# [TASK DETAILS]
Count every line below that contains "Wang", then give that count and nothing else.

....

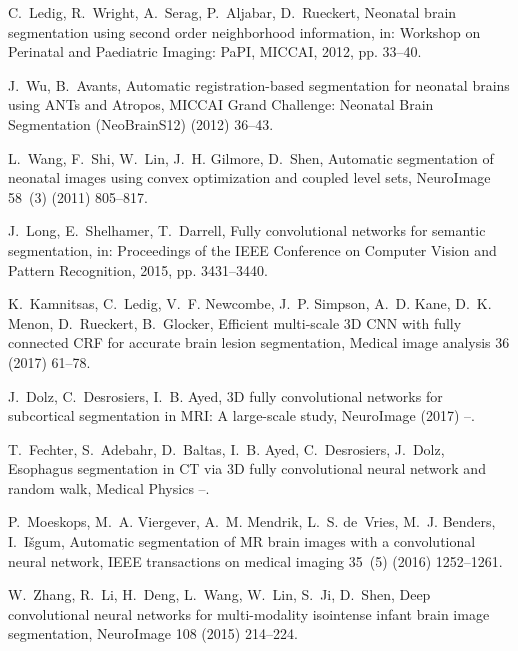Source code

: \documentclass[twoside,espcrc2]{elsarticle}
\begin{document}
\begin{thebibliography}{10}
C.~Ledig, R.~Wright, A.~Serag, P.~Aljabar, D.~Rueckert, Neonatal brain
  segmentation using second order neighborhood information, in: Workshop on
  Perinatal and Paediatric Imaging: PaPI, MICCAI, 2012, pp. 33--40.

J.~Wu, B.~Avants, Automatic registration-based segmentation for neonatal brains
  using {ANT}s and {A}tropos, MICCAI Grand Challenge: Neonatal Brain
  Segmentation (NeoBrainS12) (2012) 36--43.

L.~Wang, F.~Shi, W.~Lin, J.~H. Gilmore, D.~Shen, Automatic segmentation of
  neonatal images using convex optimization and coupled level sets, NeuroImage
  58~(3) (2011) 805--817.

J.~Long, E.~Shelhamer, T.~Darrell, Fully convolutional networks for semantic
  segmentation, in: Proceedings of the IEEE Conference on Computer Vision and
  Pattern Recognition, 2015, pp. 3431--3440.

K.~Kamnitsas, C.~Ledig, V.~F. Newcombe, J.~P. Simpson, A.~D. Kane, D.~K. Menon,
  D.~Rueckert, B.~Glocker, Efficient multi-scale {3D} {CNN} with fully
  connected {CRF} for accurate brain lesion segmentation, Medical image
  analysis 36 (2017) 61--78.

J.~Dolz, C.~Desrosiers, I.~B. Ayed, {3D} fully convolutional networks for
  subcortical segmentation in {MRI}: A large-scale study, NeuroImage (2017) --.

T.~Fechter, S.~Adebahr, D.~Baltas, I.~B. Ayed, C.~Desrosiers, J.~Dolz,
  Esophagus segmentation in {CT} via
  {3D} fully convolutional neural network and random walk, Medical Physics --.

P.~Moeskops, M.~A. Viergever, A.~M. Mendrik, L.~S. de~Vries, M.~J. Benders,
  I.~I{\v{s}}gum, Automatic segmentation of {MR} brain images with a
  convolutional neural network, IEEE transactions on medical imaging 35~(5)
  (2016) 1252--1261.

W.~Zhang, R.~Li, H.~Deng, L.~Wang, W.~Lin, S.~Ji, D.~Shen, Deep convolutional
  neural networks for multi-modality isointense infant brain image
  segmentation, NeuroImage 108 (2015) 214--224.


\end{thebibliography}
\end{document}

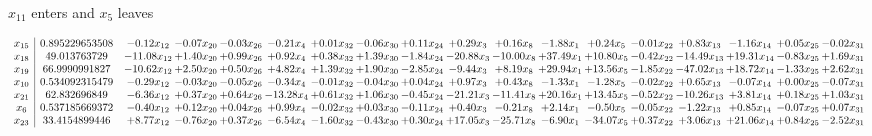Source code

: \documentclass[9pt]{article}
\begin{document}
 $ x_{11} $ enters and $ x_{5} $ leaves 

 \[\begin{array}{c| c c@{\hskip 2pt} c@{\hskip 2pt} c@{\hskip 2pt} c@{\hskip 2pt} c@{\hskip 2pt} c@{\hskip 2pt} c@{\hskip 2pt} c@{\hskip 2pt} c@{\hskip 2pt} c@{\hskip 2pt} c@{\hskip 2pt} c@{\hskip 2pt} c@{\hskip 2pt} c@{\hskip 2pt} c@{\hskip 2pt} c@{\hskip 2pt} }
 x_{15}   &  0.895229653508 & -0.12 x_{12} & -0.07 x_{20} & -0.03 x_{26} & -0.21 x_{4} & +  0.01 x_{32} & -0.06 x_{30} & +  0.11 x_{24} & +  0.29 x_{3} & +  0.16 x_{8} & -1.88 x_{1} & +  0.24 x_{5} & -0.01 x_{22} & +  0.83 x_{13} & -1.16 x_{14} & +  0.05 x_{25} & -0.02 x_{31}\\
 x_{18}   &  49.013763729 & -11.08 x_{12} & +  1.40 x_{20} & +  0.99 x_{26} & +  0.92 x_{4} & +  0.38 x_{32} & +  1.39 x_{30} & -1.84 x_{24} & -20.88 x_{3} & -10.00 x_{8} & + 37.49 x_{1} & + 10.80 x_{5} & -0.42 x_{22} & -14.49 x_{13} & + 19.31 x_{14} & -0.83 x_{25} & +  1.69 x_{31}\\
 x_{19}   &  66.9990991827 & -10.62 x_{12} & +  2.50 x_{20} & +  0.50 x_{26} & +  4.82 x_{4} & +  1.39 x_{32} & +  1.90 x_{30} & -2.85 x_{24} & -9.44 x_{3} & +  8.19 x_{8} & + 29.94 x_{1} & + 13.56 x_{5} & -1.85 x_{22} & -47.02 x_{13} & + 18.72 x_{14} & -1.33 x_{25} & +  2.62 x_{31}\\
 x_{10}   &  0.534092315479 & -0.29 x_{12} & -0.03 x_{20} & -0.05 x_{26} & -0.34 x_{4} & -0.01 x_{32} & -0.04 x_{30} & +  0.04 x_{24} & +  0.97 x_{3} & +  0.43 x_{8} & -1.33 x_{1} & -1.28 x_{5} & -0.02 x_{22} & +  0.65 x_{13} & -0.07 x_{14} & +  0.00 x_{25} & -0.07 x_{31}\\
 x_{21}   &  62.832696849 & -6.36 x_{12} & +  0.37 x_{20} & +  0.64 x_{26} & -13.28 x_{4} & +  0.61 x_{32} & +  1.06 x_{30} & -0.45 x_{24} & -21.21 x_{3} & -11.41 x_{8} & + 20.16 x_{1} & + 13.45 x_{5} & -0.52 x_{22} & -10.26 x_{13} & +  3.81 x_{14} & +  0.18 x_{25} & +  1.03 x_{31}\\
 x_{6}   &  0.537185669372 & -0.40 x_{12} & +  0.12 x_{20} & +  0.04 x_{26} & +  0.99 x_{4} & -0.02 x_{32} & +  0.03 x_{30} & -0.11 x_{24} & +  0.40 x_{3} & -0.21 x_{8} & +  2.14 x_{1} & -0.50 x_{5} & -0.05 x_{22} & -1.22 x_{13} & +  0.85 x_{14} & -0.07 x_{25} & +  0.07 x_{31}\\
 x_{23}   &  33.4154899446 & +  8.77 x_{12} & -0.76 x_{20} & +  0.37 x_{26} & -6.54 x_{4} & -1.60 x_{32} & -0.43 x_{30} & +  0.30 x_{24} & + 17.05 x_{3} & -25.71 x_{8} & -6.90 x_{1} & -34.07 x_{5} & +  0.37 x_{22} & +  3.06 x_{13} & + 21.06 x_{14} & +  0.84 x_{25} & -2.52 x_{31}\\

\end{array}\]
\end{document}

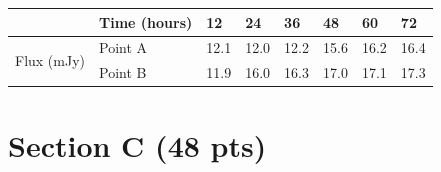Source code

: \documentclass{exam}
\begin{document}
\begin{table}[h]
\centering
\setlength{\tabcolsep}{5pt}
\renewcommand{\arraystretch}{1.5}
\begin{tabular}{l|l|llllll}
                            & Time (hours) & 12   & 24   & 36   & 48   & 60   & 72   \\
                            \hline
\multirow{2}{*}{Flux (mJy)} & Point A      & 12.1 & 12.0 & 12.2 & 15.6 & 16.2 & 16.4 \\
                            & Point B      & 11.9 & 16.0 & 16.3 & 17.0 & 17.1 & 17.3
\end{tabular}
\end{table}

\newpage
\section*{Section C (48 pts)}
\end{document}
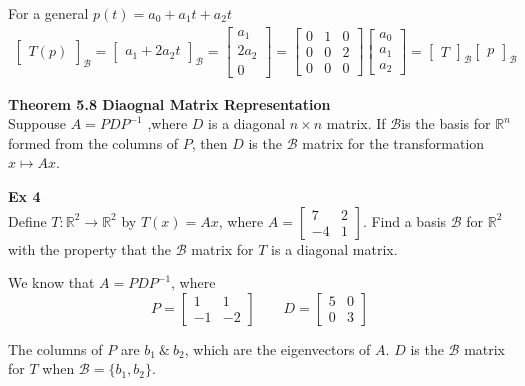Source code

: \documentclass{article}
\begin{document}
  For a general $ p(t)=a_0+a_1t+a_2t^{} $ 
  \[
    \begin{gathered}
    \begin{bmatrix}
      T(p)
    \end{bmatrix}_\mathcal{B}=\begin{bmatrix}
      a_1+2a_2t
    \end{bmatrix}_\mathcal{B}=\begin{bmatrix}
      a_1\\
      2a_2\\
      0
    \end{bmatrix}=
    \begin{bmatrix}
      0 &1 &0\\
      0 &0 &2\\
      0 &0 &0
    \end{bmatrix}
    \begin{bmatrix}
      a_0\\
      a_1\\
      a_2
    \end{bmatrix}=
    \begin{bmatrix}
      T
    \end{bmatrix}_\mathcal{B}
    \begin{bmatrix}
      p
    \end{bmatrix}_\mathcal{B}
    \end{gathered}
  \]

  \textbf{Theorem 5.8 Diaognal Matrix Representation}\\
  Suppouse $ A=PDP^{-1} $ ,where $ D $ is a diagonal $ n\times n $ matrix. If $ \mathcal{B} $is the basis for $ \mathbb{R}^{n} $ formed from the columns of $ P $, then $ D $  is the $ \mathcal{B} $ matrix for the transformation $ x\mapsto Ax $. 

  \textbf{Ex 4}\\
  Define $ T:\mathbb{R}^{2}\to \mathbb{R}^{2} $ by $ T(x)=Ax $, where $ A=\begin{bmatrix}
    7 &2\\
    -4 &1
  \end{bmatrix} $. Find a basis $ \mathcal{B} $ for $ \mathbb{R}^{2} $ with the property that the $ \mathcal{B} $ matrix for $ T $ is a diagonal matrix.

  We know that $ A=PDP^{-1} $, where
  \[
    P=\begin{bmatrix}
      1 &1\\
      -1 &-2
    \end{bmatrix} \qquad 
    D=\begin{bmatrix}
      5 &0\\
      0 &3
    \end{bmatrix}
  \]

  The columns of $ P $ are $ b_1 ~\&~ b_2 $, which are the eigenvectors of $ A $. $ D $ is the $ \mathcal{B} $ matrix for $ T $ when $ \mathcal{B}=\{ b_1,b_2 \} $. 
\end{document}
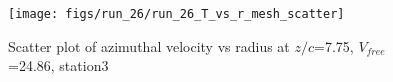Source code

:\begin{figure}[H]
\centering
\texttt{[image: figs/run\_26/run\_26\_T\_vs\_r\_mesh\_scatter]}
\caption{Scatter plot of azimuthal velocity vs radius at $z/c$=7.75, $V_{free}$=24.86, station3}
\label{fig:run_26_T_vs_r_mesh_scatter}
\end{figure}


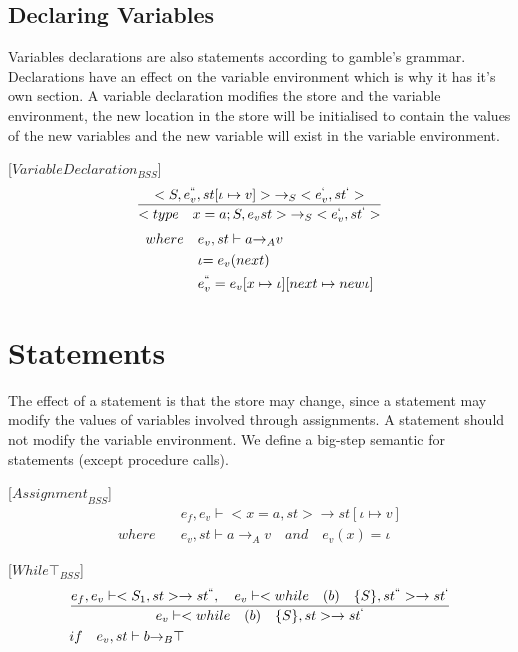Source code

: \subsection*{Declaring Variables}
Variables declarations are also statements according to \gls{gamble}'s grammar.
Declarations have an effect on the variable environment which is why it has it's own section.
A variable declaration modifies the store and the variable environment, the new location in the store will be initialised to contain the values of the new variables and the new variable will exist in the variable environment.


[${VariableDeclaration}_{BSS}$]
\begin{equation}
	\frac { <S,{ e }_{ v }^{ `` },st[\iota \mapsto v]>{ \rightarrow  }_{ S }<{ e }_{ v }^{ ` },{ st }^{ ` }> }{ <type\quad x=a;S,{ e }_{ v }st>{ \rightarrow  }_{ S }<{ e }_{ v }^{ ` },{ st }^{ ` }> } 
\end{equation}
\begin{align*}
	where\quad &{ e }_{ v },st\vdash a{ \rightarrow  }_{ A }v \\
	&\iota {= e }_{ v }(next) \\
	&{ e }_{ v }^{ `` }={ e }_{ v }[x\mapsto \iota ][next\mapsto new \iota ]
\end{align*}

\section*{Statements}
The effect of a statement is that the store may change, since a statement may modify the values of variables involved through assignments.
A statement should not modify the variable environment.
We define a big-step semantic for statements (except procedure calls).

[${Assignment}_{BSS}$]
\begin{align*}
	&{ e }_{ f },{ e }_{ v }\vdash <x=a,st>\rightarrow st[\iota \mapsto v]\\
	where\quad &{ e }_{ v },st\vdash a{ \rightarrow  }_{ A }v\quad and\quad  { e }_{ v }(x)=\iota 
\end{align*}

[${While\top}_{BSS}$]
\begin{align*}
	&\frac { { e }_{ f },{ e }_{ v }\vdash <{ S }_{ 1 },st>\rightarrow { st }^{ `` },\quad { e }_{ v }\vdash <while\quad (b)\quad \{S\},{ st }^{ `` }>\rightarrow { st }^{ ` } }{ { e }_{ v }\vdash <while\quad (b)\quad \{S\},st>\rightarrow { st }^{ ` } }\\
	&if\quad { e }_{ v },st\vdash b{ \rightarrow  }_{ B }\top 
\end{align*}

....

# [SOLUTION]
2